«Créer un cur­sus qui parle de nous»

Entretien avec Annie Jouga et Mamadou Jean-Charles Tall

Comment enseigner l’architecture en Afrique, quand les modèles viennent d’ailleurs? Annie Jouga et Mamadou Jean-Charles Tall ont fondé, avec Mouhamadou Naby Kane, le Collège universitaire d’architecture de Dakar (CUAD), l’une des rares écoles d’architecture au Sénégal. Depuis près de quinze ans, ils construisent un enseignement correspondant à l’identité sénégalaise.

Date de publication
30-05-2022

Pourquoi avez-vous créé cette école privée?
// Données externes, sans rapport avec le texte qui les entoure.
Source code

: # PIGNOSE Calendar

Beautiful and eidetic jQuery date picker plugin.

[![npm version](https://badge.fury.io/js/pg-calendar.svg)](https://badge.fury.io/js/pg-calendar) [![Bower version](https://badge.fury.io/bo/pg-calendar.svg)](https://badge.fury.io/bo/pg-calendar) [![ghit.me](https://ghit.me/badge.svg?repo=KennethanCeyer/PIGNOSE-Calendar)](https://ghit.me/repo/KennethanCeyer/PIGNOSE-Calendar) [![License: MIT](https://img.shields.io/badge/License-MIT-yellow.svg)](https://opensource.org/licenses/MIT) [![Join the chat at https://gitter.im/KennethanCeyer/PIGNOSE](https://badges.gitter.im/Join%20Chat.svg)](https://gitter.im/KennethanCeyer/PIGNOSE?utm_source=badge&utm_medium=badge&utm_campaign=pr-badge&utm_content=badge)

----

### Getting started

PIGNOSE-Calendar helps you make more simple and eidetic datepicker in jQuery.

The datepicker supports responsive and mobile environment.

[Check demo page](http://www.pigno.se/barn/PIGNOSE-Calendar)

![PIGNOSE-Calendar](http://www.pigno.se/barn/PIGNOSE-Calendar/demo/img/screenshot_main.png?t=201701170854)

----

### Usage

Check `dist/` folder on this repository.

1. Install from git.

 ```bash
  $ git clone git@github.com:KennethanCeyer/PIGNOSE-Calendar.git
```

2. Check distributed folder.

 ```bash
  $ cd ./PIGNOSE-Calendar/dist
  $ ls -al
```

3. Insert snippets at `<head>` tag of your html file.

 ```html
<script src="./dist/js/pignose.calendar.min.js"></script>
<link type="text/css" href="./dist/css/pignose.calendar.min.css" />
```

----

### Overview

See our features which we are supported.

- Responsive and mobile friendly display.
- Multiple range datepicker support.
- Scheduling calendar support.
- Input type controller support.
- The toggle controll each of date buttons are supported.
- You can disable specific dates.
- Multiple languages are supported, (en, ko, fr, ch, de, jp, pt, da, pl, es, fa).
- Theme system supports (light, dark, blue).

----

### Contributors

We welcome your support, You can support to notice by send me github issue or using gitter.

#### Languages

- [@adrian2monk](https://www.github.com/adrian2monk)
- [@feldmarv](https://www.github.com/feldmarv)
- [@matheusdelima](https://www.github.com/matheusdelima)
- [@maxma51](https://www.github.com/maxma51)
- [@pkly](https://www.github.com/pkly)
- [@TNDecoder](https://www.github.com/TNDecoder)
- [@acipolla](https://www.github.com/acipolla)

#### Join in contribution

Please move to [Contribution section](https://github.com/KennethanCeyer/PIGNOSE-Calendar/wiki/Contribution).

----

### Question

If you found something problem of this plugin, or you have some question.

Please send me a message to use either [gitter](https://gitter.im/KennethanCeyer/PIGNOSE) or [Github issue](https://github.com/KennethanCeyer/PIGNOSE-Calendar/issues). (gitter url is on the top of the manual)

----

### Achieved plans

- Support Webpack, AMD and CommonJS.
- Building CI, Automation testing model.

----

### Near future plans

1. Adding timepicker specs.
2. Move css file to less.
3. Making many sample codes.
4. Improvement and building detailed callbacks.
AJ (Annie Jouga): Pour régler le problème de la formation: l’école nationale d’architecture de Dakar a fermé en 1990. Naby Kane, Jean-Charles et moi avons alors créé le Collège, en 2008, avec nos fonds propres. Aujourd’hui, il fonctionne encore sur fonds propres. Depuis 2017, le CUAD est en partenariat avec l’Université de Thiès, et l’Unité de formation et de recherche (UFR) Sciences et Technologies avec qui nous avons monté le Master en architecture, l’une des premières expériences au Sénégal de partenariat public-privé dans le domaine universitaire. Nos premiers diplômés sont sortis le 21 juin 2017. Le collège compte une centaine d’étudiants, mais comme le diplôme n’est toujours pas reconnu par l’Ordre des architectes du Sénégal, ceux-ci partent à l’étranger pour obtenir leur Master, à Lomé, à Versailles, ou ailleurs. Aussi nous construisons un réseau d’échanges: avec la France, le Mali, le Canada ou encore le Maroc, non pas à cause des étudiants mais bien parce que nous avons créé un partenariat avec ces écoles, impliquant échanges de professeurs, d’étudiants, etc.

MJCT (Mamadou Jean-Charles Tall): Aujourd’hui, il y a moins de 250 architectes inscrits par l’Ordre du Sénégal sur la liste permettant d’exercer – pour un pays de 17 millions d’habitants. Il y en a autant au Cap-Vert (1 million d’habitants). En voulant protéger leur marché, certains architectes empêchent la relève de se former au Sénégal: pour être reconnu, il faut effectuer un stage de deux ans, or celui-ci ne sert pas vraiment à améliorer la formation, mais plutôt à fournir de la main d’œuvre bon marché. C’est ainsi qu’aujourd’hui, de simples techniciens contrôlent des projets d’envergure. Et cela ne profite ni à l’Ordre et encore moins à la qualité de l’architecture…

Pourtant Dakar est un vaste chantier: qui réalise tous ces projets?

MJCT: Les permis de construire peuvent être obtenus en ligne. À Dakar, 93 % des permis ne sont pas déposés par des architectes – et on ne parle que des constructions déclarées. On n’a recours aux architectes que pour les grands immeubles. Et encore.

Que pensez-vous de l’intérêt croissant pour la construction terre, est-ce de bon augure pour renouveler la pratique?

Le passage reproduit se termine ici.